Le chef du gouvernement s'est donné jusqu'à mardi pour trouver une solution acceptable aux yeux du parti socialiste (PS) qui l'a jusqu'à présent épargné. Sur le fond mais aussi sur la forme, les deux outils constitutionnels à sa disposition - article 49.3 ou ordonnance (article 47) - étant perçus par ses opposants comme des "passages en force".

Le gouvernement a pris jeudi soir la décision de suspendre les interminables débats budgétaires à l'Assemblée nationale.

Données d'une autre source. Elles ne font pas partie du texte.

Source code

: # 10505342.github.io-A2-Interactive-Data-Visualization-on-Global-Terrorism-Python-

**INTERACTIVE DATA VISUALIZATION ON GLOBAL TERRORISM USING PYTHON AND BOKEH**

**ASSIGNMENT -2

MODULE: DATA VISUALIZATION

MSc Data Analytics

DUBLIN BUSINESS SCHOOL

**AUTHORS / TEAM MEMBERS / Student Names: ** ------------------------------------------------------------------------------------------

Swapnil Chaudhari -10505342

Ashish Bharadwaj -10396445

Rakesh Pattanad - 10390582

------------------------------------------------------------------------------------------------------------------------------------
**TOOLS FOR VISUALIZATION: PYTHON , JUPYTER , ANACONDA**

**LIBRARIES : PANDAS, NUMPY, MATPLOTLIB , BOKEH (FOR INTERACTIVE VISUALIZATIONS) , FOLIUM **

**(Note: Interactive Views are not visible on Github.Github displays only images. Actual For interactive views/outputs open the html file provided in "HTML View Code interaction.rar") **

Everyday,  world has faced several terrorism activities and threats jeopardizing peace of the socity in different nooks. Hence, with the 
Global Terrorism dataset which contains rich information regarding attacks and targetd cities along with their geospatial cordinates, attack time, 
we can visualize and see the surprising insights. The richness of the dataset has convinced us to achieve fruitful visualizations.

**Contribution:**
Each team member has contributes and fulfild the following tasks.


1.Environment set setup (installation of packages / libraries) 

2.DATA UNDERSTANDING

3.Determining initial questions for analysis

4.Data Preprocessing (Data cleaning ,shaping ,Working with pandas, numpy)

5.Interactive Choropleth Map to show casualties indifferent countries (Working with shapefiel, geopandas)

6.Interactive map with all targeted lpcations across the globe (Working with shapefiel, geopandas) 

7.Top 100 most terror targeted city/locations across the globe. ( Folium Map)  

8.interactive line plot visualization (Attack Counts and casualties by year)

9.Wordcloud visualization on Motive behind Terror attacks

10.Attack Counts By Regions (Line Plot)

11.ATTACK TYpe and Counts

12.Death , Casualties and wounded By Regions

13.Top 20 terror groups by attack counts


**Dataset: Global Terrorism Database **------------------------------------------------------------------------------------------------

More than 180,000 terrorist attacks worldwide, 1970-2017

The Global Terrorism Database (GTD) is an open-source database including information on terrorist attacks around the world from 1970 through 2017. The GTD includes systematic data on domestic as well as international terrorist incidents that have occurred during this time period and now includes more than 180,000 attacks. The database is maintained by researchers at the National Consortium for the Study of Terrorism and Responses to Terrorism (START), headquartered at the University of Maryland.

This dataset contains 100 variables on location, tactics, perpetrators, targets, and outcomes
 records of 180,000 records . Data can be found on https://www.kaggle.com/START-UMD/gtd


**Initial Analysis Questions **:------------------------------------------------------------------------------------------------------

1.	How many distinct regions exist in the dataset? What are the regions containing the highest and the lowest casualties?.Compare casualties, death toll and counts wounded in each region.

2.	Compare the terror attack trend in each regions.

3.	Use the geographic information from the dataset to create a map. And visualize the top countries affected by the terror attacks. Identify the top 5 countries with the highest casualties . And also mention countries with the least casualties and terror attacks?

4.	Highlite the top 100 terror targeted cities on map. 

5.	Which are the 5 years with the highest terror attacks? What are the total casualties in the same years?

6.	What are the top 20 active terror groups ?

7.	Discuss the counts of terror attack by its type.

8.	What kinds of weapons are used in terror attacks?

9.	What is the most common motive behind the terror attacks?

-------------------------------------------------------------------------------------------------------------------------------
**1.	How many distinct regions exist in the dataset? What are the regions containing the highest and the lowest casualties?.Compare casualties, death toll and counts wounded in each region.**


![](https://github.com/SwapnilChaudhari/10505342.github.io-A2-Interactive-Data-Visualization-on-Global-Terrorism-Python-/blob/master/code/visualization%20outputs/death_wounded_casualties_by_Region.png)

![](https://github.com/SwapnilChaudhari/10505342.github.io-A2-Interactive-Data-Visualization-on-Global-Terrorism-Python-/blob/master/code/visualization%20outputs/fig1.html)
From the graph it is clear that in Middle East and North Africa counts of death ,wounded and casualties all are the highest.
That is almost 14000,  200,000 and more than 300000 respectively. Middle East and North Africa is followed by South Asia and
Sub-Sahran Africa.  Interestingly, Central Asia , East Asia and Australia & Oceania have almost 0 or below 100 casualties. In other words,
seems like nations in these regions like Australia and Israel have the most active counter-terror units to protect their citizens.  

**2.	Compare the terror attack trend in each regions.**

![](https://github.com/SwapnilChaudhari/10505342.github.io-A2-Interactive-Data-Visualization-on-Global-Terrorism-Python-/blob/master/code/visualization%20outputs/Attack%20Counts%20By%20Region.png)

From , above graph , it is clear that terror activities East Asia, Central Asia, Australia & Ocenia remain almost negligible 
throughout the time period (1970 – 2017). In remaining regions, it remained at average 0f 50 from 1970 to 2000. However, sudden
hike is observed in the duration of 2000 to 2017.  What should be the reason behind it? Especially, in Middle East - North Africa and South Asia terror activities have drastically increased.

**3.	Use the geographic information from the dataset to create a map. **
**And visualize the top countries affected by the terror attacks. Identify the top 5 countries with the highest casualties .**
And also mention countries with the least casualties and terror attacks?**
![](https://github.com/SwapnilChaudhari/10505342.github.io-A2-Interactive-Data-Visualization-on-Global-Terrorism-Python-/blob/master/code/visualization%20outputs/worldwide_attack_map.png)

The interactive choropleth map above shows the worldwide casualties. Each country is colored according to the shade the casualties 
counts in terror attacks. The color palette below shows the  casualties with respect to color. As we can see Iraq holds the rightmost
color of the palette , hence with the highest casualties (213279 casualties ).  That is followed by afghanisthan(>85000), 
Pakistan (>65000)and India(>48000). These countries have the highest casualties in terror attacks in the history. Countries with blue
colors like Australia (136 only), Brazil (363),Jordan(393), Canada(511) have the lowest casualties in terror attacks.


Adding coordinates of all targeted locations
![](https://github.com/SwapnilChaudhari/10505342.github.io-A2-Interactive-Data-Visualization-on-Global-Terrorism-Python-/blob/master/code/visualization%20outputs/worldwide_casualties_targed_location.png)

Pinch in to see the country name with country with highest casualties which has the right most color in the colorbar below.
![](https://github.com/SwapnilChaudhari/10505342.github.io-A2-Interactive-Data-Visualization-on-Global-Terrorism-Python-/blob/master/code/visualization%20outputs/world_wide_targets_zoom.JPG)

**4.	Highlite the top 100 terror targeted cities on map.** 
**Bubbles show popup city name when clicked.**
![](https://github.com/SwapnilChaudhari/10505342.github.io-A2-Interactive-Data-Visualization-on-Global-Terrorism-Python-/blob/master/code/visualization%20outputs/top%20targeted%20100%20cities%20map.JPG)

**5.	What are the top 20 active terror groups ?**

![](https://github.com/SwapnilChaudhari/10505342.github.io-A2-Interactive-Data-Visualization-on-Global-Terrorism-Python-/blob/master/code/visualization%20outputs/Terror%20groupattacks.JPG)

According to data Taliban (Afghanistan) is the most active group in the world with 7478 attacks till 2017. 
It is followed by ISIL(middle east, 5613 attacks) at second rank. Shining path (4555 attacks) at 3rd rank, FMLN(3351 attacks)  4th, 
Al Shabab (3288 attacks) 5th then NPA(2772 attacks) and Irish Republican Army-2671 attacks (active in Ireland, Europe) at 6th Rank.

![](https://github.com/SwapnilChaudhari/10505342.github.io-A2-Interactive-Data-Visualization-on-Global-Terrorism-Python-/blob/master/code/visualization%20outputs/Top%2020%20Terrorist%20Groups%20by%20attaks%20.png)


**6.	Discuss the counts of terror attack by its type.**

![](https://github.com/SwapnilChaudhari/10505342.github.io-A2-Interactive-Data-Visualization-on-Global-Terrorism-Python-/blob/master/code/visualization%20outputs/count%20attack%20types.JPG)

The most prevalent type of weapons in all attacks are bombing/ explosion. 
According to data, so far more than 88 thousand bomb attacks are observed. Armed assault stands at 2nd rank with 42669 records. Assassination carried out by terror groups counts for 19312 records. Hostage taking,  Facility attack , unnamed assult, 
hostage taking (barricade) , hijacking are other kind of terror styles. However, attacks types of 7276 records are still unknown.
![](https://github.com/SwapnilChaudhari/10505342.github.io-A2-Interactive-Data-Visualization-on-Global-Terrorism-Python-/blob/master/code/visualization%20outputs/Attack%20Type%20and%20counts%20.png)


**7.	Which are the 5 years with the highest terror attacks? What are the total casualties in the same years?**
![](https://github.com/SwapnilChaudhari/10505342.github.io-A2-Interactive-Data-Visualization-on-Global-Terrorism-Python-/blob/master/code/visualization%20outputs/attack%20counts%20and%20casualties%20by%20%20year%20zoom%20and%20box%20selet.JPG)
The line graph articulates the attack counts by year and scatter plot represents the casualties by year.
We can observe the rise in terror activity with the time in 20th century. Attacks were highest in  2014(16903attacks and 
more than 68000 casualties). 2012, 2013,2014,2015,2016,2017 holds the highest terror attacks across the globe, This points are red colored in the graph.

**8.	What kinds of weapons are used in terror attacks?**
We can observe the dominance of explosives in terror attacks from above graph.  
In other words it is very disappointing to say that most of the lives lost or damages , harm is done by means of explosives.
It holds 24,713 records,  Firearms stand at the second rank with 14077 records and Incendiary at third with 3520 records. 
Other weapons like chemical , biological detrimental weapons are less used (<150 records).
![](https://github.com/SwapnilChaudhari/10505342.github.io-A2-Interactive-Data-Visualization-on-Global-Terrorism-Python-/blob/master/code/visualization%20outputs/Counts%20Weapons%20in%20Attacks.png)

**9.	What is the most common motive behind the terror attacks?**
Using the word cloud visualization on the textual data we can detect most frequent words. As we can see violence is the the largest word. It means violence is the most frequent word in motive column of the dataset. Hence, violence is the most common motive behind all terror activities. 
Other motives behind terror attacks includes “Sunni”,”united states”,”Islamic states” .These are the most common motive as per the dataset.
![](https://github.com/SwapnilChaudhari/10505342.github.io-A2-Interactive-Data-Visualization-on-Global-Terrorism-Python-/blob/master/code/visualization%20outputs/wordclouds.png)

Un coup de théâtre justifié par l'impossibilité d'aller à un vote sur le budget de l'État.

Le Premier ministre, qui s'est rendu vendredi matin à l'Élysée pour rencontrer le président Emmanuel Macron, a averti qu'un renversement de son gouvernement serait quasi automatiquement synonyme d'élections législatives anticipées qui pourraient coïncider avec les municipales (15 et 22 mars).

- "Saboteurs" -

"On a donné toutes ses chances au débat" mais "nous avons des saboteurs à l'Assemblée nationale", la France insoumise (LFI, gauche radicale) et le Rassemblement national (RN, extrême droite), a accusé à la télévision la ministre des Comptes publics Amélie de Montchalin, en première ligne dans les discussions avec les forces politiques qu'elle a déjà réunies à plusieurs reprises.

La ministre a esquissé quelques pistes de propositions du gouvernement, sur les collectivités locales, en attente d'engagements financiers à quelques semaines des élections municipales, ou la fiscalité.

Pour le cadre général, Matignon a prévenu qu'il souhaitait arriver à un déficit de 5% maximum du PIB, déplorant qu'il atteigne "à ce stade" 5,3%.

Une fois les propositions sur la table, le chef du gouvernement va devoir trancher sur la manière de les faire entrer dans la loi.

Les discussions budgétaires sont théoriquement censées reprendre mardi après-midi, et le Premier ministre devrait donc avoir d'ici là choisir de recourir soit à l'article 49.3, soit à une ordonnance budgétaire.

Amélie de Montchalin a dit qu'elle n'avait "pas de préférence" mais qu'elle souhaitait "de la stabilité et un budget".

Un recours à l'article 49.3, auquel Sébastien Lecornu avait solennellement renoncé à la demande du PS pour éviter une censure, permettrait au gouvernement de faire passer un budget sans vote en retenant les amendements de son choix.

- "Heures décisives" -

Mais il devrait l'utiliser potentiellement trois fois (sur les dépenses, les recettes, puis sur l'ensemble du texte), s'exposant à chaque fois à une censure.

L'ordonnance budgétaire, c'est-à-dire la traduction du budget dans un texte qui n'a pas besoin de passer devant le Parlement, serait inédite, et constituerait un précédent potentiellement lourd de conséquences.

Sauf que, contrairement au 49.3, elle permettrait de doter le pays d'un budget même si le gouvernement devait être censuré par la suite.

Le député socialiste Emmanuel Grégoire a jugé à la télévision "inacceptable" le recours à une ordonnance qui voudrait dire "forcément censure, puisque sur les ordonnances il ne peut pas y avoir d'amendements, d'enrichissement" du texte.

Sur le 49.3, "ça dépend évidemment de la copie finale" et des propositions du gouvernement, a-t-il estimé. "Et donc nous allons vivre évidemment des heures décisives".

Pour Sébastien Lecornu, comme pour les socialistes, un recours au 49.3 aurait un goût amer. Son abandon était un marqueur d'action du Premier ministre et, pour le PS, le signe d'un retour au parlementarisme.